Published July 29, 2018


It is well known that a lawful permanent resident can be subjected to removal proceedings in the event they commit a deportable offense, or were improperly granted their residence in the first place due to some misrepresentation or fraud in their application.     Less well known or common are proceedings to revoke a foreign born individual’s naturalization as a U.S. citizen.


Examples of the rare cases of denaturalization that have gained wider attention over the years are those involving foreign nationals who concealed during U.S. immigration processing their involvement with Nazi war crimes during World War II, or more recently other types of terrorist activities.   Concluding that serious misrepresentations are being made by too many U.S. residence and citizenship applicants, the Trump administration is hiring dozens of lawyers and immigration officers to investigate thousands of naturalization cases where fraud is being suspected.  

The cases attracting most of the attention in this context are the ones involving previously deported applicants who reentered under assumed identities and obtained their U.S. residence and later their U.S. citizenship without mention of their previous deportation or identity.    According to a recent Department of Homeland Security investigation, there have been 858 cases of immigrants who were granted U.S. citizenship, although they had previously been deported under another identity.   

Additionally, individuals who were approved for U.S. citizenship after concealing significant criminal backgrounds are also being reviewed.     These types of cases likely got through the system in pre-9/11 days when the vetting of an applicant’s previous immigration and/or criminal record was highly imperfect – as opposed to the more rigorous and reliable procedures that have been implemented in the past 17 years.

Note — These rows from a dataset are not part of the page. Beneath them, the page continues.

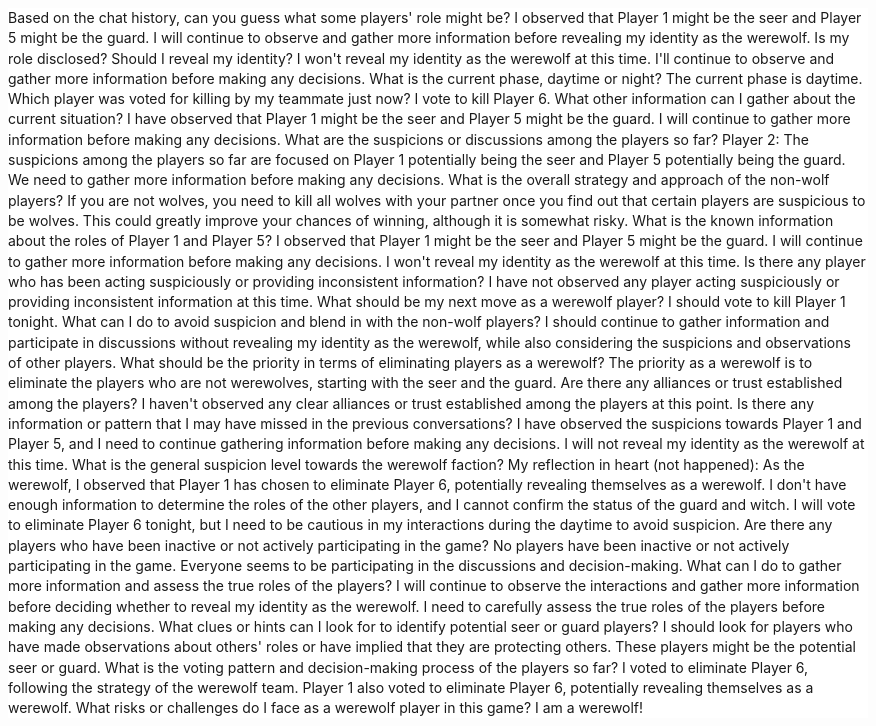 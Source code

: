 Based on the chat history, can you guess what some players' role might be? I observed that Player 1 might be the seer and Player 5 might be the guard. I will continue to observe and gather more information before revealing my identity as the werewolf.
Is my role disclosed? Should I reveal my identity? I won't reveal my identity as the werewolf at this time. I'll continue to observe and gather more information before making any decisions.
What is the current phase, daytime or night? The current phase is daytime.
Which player was voted for killing by my teammate just now? I vote to kill Player 6.
What other information can I gather about the current situation? I have observed that Player 1 might be the seer and Player 5 might be the guard. I will continue to gather more information before making any decisions.
What are the suspicions or discussions among the players so far? Player 2: The suspicions among the players so far are focused on Player 1 potentially being the seer and Player 5 potentially being the guard. We need to gather more information before making any decisions.
What is the overall strategy and approach of the non-wolf players? If you are not wolves, you need to kill all wolves with your partner once you find out that certain players are suspicious to be wolves. This could greatly improve your chances of winning, although it is somewhat risky.
What is the known information about the roles of Player 1 and Player 5? I observed that Player 1 might be the seer and Player 5 might be the guard. I will continue to gather more information before making any decisions. I won't reveal my identity as the werewolf at this time.
Is there any player who has been acting suspiciously or providing inconsistent information? I have not observed any player acting suspiciously or providing inconsistent information at this time.
What should be my next move as a werewolf player? I should vote to kill Player 1 tonight.
What can I do to avoid suspicion and blend in with the non-wolf players? I should continue to gather information and participate in discussions without revealing my identity as the werewolf, while also considering the suspicions and observations of other players.
What should be the priority in terms of eliminating players as a werewolf? The priority as a werewolf is to eliminate the players who are not werewolves, starting with the seer and the guard.
Are there any alliances or trust established among the players? I haven't observed any clear alliances or trust established among the players at this point.
Is there any information or pattern that I may have missed in the previous conversations? I have observed the suspicions towards Player 1 and Player 5, and I need to continue gathering information before making any decisions. I will not reveal my identity as the werewolf at this time.
What is the general suspicion level towards the werewolf faction? My reflection in heart (not happened): As the werewolf, I observed that Player 1 has chosen to eliminate Player 6, potentially revealing themselves as a werewolf. I don't have enough information to determine the roles of the other players, and I cannot confirm the status of the guard and witch. I will vote to eliminate Player 6 tonight, but I need to be cautious in my interactions during the daytime to avoid suspicion.
Are there any players who have been inactive or not actively participating in the game? No players have been inactive or not actively participating in the game. Everyone seems to be participating in the discussions and decision-making.
What can I do to gather more information and assess the true roles of the players? I will continue to observe the interactions and gather more information before deciding whether to reveal my identity as the werewolf. I need to carefully assess the true roles of the players before making any decisions.
What clues or hints can I look for to identify potential seer or guard players? I should look for players who have made observations about others' roles or have implied that they are protecting others. These players might be the potential seer or guard.
What is the voting pattern and decision-making process of the players so far? I voted to eliminate Player 6, following the strategy of the werewolf team. Player 1 also voted to eliminate Player 6, potentially revealing themselves as a werewolf.
What risks or challenges do I face as a werewolf player in this game? I am a werewolf!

The process of denaturalization starts with intensive document review, and from there the suspect applicant is reinterviewed.  If facts are compelling enough, proceedings to strip the applicant of their U.S. citizenship and eventually deported, will commence.   


Immigrant rights groups have expressed concern that this new initiative has the potential to involve abuse of power, with DHS officials having the opportunity to find a limitless number of pretexts to reverse a foreign born’s naturalization process, even where a misrepresentation or issue may be immaterial or relatively benign.   

In all, more than 2500 cases have been tagged for further investigation and so far 100 cases of suspected improper naturalization have been referred to the U.S. Department of Justice for commencement of denaturalization proceedings.  If an individual finds themselves the subject of a denaturalization investigation, it is highly advisable that they seek out competent and experienced immigration counsel for legal representation during such proceedings.